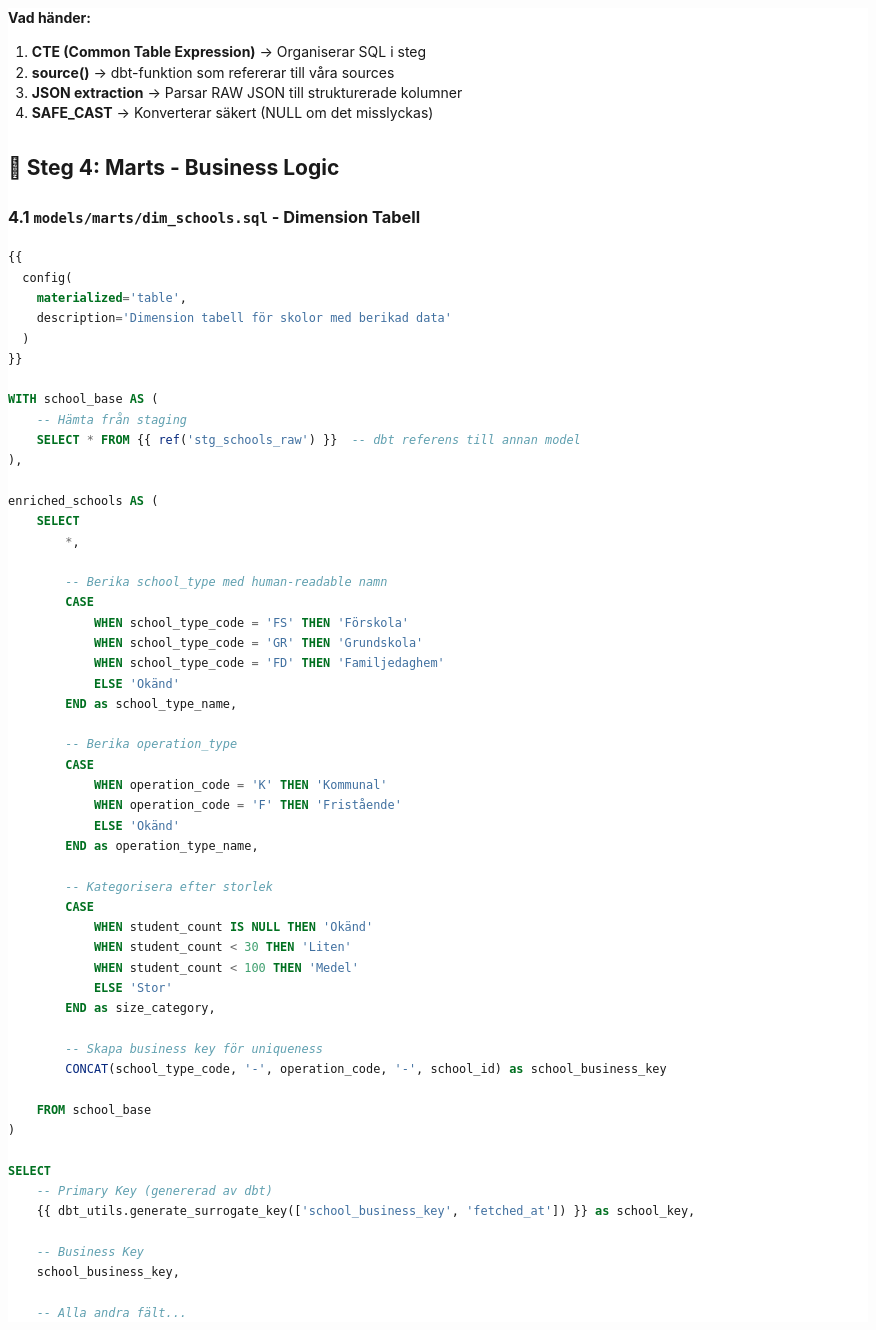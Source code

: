 **Vad händer:**
1. **CTE (Common Table Expression)** → Organiserar SQL i steg
2. **source()** → dbt-funktion som refererar till våra sources
3. **JSON extraction** → Parsar RAW JSON till strukturerade kolumner
4. **SAFE_CAST** → Konverterar säkert (NULL om det misslyckas)

## 🏢 Steg 4: Marts - Business Logic

### 4.1 `models/marts/dim_schools.sql` - Dimension Tabell
```sql
{{
  config(
    materialized='table',
    description='Dimension tabell för skolor med berikad data'
  )
}}

WITH school_base AS (
    -- Hämta från staging
    SELECT * FROM {{ ref('stg_schools_raw') }}  -- dbt referens till annan model
),

enriched_schools AS (
    SELECT 
        *,
        
        -- Berika school_type med human-readable namn
        CASE 
            WHEN school_type_code = 'FS' THEN 'Förskola'
            WHEN school_type_code = 'GR' THEN 'Grundskola'  
            WHEN school_type_code = 'FD' THEN 'Familjedaghem'
            ELSE 'Okänd'
        END as school_type_name,
        
        -- Berika operation_type
        CASE 
            WHEN operation_code = 'K' THEN 'Kommunal'
            WHEN operation_code = 'F' THEN 'Fristående'
            ELSE 'Okänd'
        END as operation_type_name,
        
        -- Kategorisera efter storlek
        CASE 
            WHEN student_count IS NULL THEN 'Okänd'
            WHEN student_count < 30 THEN 'Liten' 
            WHEN student_count < 100 THEN 'Medel'
            ELSE 'Stor'
        END as size_category,
        
        -- Skapa business key för uniqueness
        CONCAT(school_type_code, '-', operation_code, '-', school_id) as school_business_key
        
    FROM school_base
)

SELECT 
    -- Primary Key (genererad av dbt)
    {{ dbt_utils.generate_surrogate_key(['school_business_key', 'fetched_at']) }} as school_key,
    
    -- Business Key
    school_business_key,
    
    -- Alla andra fält...
```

_WHAT IS EXPECTED_
In the data above, find each line that has the word "THEN" and copy it out.

_FINAL ANSWER_
            WHEN school_type_code = 'FS' THEN 'Förskola'
            WHEN school_type_code = 'GR' THEN 'Grundskola'  
            WHEN school_type_code = 'FD' THEN 'Familjedaghem'
            WHEN operation_code = 'K' THEN 'Kommunal'
            WHEN operation_code = 'F' THEN 'Fristående'
            WHEN student_count IS NULL THEN 'Okänd'
            WHEN student_count < 30 THEN 'Liten' 
            WHEN student_count < 100 THEN 'Medel'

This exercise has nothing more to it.